Your instructions:
For the word "интеграл", return each line of the data in which it occurs.

(Dataset entries)
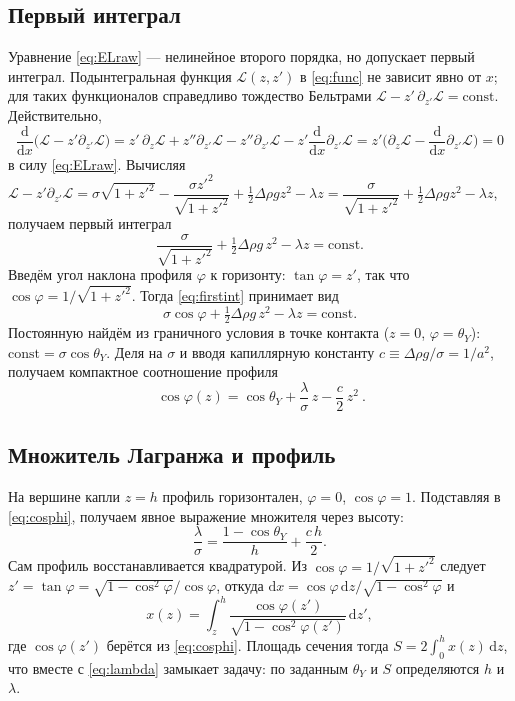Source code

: \documentclass[11pt]{article}
\newcommand{\rd}{\mathrm{d}}
\newcommand{\thY}{\theta_{Y}}
\newcommand{\dd}[2]{\frac{\rd #1}{\rd #2}}
\theoremstyle{definition}
\begin{document}
\subsection{Первый интеграл}
Уравнение \eqref{eq:ELraw} --- нелинейное второго порядка, но допускает первый
интеграл. Подынтегральная функция $\mathcal{L}(z,z')$ в \eqref{eq:func} не зависит
явно от $x$; для таких функционалов справедливо тождество Бельтрами
$\mathcal{L}-z'\,\partial_{z'}\mathcal{L}=\mathrm{const}$. Действительно,
\[
\dd{}{x}\!\big(\mathcal{L}-z'\partial_{z'}\mathcal{L}\big)
=z'\,\partial_z\mathcal{L}+z''\partial_{z'}\mathcal{L}
-z''\partial_{z'}\mathcal{L}-z'\dd{}{x}\partial_{z'}\mathcal{L}
=z'\Big(\partial_z\mathcal{L}-\dd{}{x}\partial_{z'}\mathcal{L}\Big)=0
\]
в силу \eqref{eq:ELraw}. Вычисляя
$\mathcal{L}-z'\partial_{z'}\mathcal{L}
=\sigma\sqrt{1+z'^2}-\dfrac{\sigma z'^2}{\sqrt{1+z'^2}}+\tfrac12\Delta\rho g z^2-\lambda z
=\dfrac{\sigma}{\sqrt{1+z'^2}}+\tfrac12\Delta\rho g z^2-\lambda z$,
получаем первый интеграл
\begin{equation}
\frac{\sigma}{\sqrt{1+z'^{2}}}+\tfrac12\Delta\rho g\,z^{2}-\lambda z=\mathrm{const}.
\label{eq:firstint}
\end{equation}
Введём угол наклона профиля $\varphi$ к горизонту: $\tan\varphi=z'$, так что
$\cos\varphi=1/\sqrt{1+z'^{2}}$. Тогда \eqref{eq:firstint} принимает вид
\begin{equation}
\sigma\cos\varphi+\tfrac12\Delta\rho g\,z^{2}-\lambda z=\mathrm{const}.
\label{eq:firstint2}
\end{equation}
Постоянную найдём из граничного условия в точке контакта ($z=0$, $\varphi=\thY$):
$\mathrm{const}=\sigma\cos\thY$. Деля на $\sigma$ и вводя капиллярную константу
$c\equiv\Delta\rho g/\sigma=1/a^{2}$, получаем компактное соотношение профиля
\begin{equation}
\boxed{\ \cos\varphi(z)=\cos\thY+\frac{\lambda}{\sigma}\,z-\frac{c}{2}\,z^{2}\ }.
\label{eq:cosphi}
\end{equation}

\subsection{Множитель Лагранжа и профиль}
На вершине капли $z=h$ профиль горизонтален, $\varphi=0$, $\cos\varphi=1$.
Подставляя в \eqref{eq:cosphi}, получаем явное выражение множителя через высоту:
\begin{equation}
\frac{\lambda}{\sigma}=\frac{1-\cos\thY}{h}+\frac{c\,h}{2}.
\label{eq:lambda}
\end{equation}
Сам профиль восстанавливается квадратурой. Из $\cos\varphi=1/\sqrt{1+z'^2}$ следует
$z'=\tan\varphi=\sqrt{1-\cos^2\varphi}/\cos\varphi$, откуда
$\rd x=\cos\varphi\,\rd z/\sqrt{1-\cos^2\varphi}$ и
\begin{equation}
x(z)=\int_{z}^{h}\frac{\cos\varphi(z')}{\sqrt{1-\cos^{2}\varphi(z')}}\,\rd z',
\label{eq:xofz}
\end{equation}
где $\cos\varphi(z')$ берётся из \eqref{eq:cosphi}. Площадь сечения тогда
$S=2\int_0^h x(z)\,\rd z$, что вместе с \eqref{eq:lambda} замыкает задачу: по
заданным $\thY$ и $S$ определяются $h$ и $\lambda$.
\end{document}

Response below:
\subsection{Первый интеграл}
интеграл. Подынтегральная функция $\mathcal{L}(z,z')$ в \eqref{eq:func} не зависит
получаем первый интеграл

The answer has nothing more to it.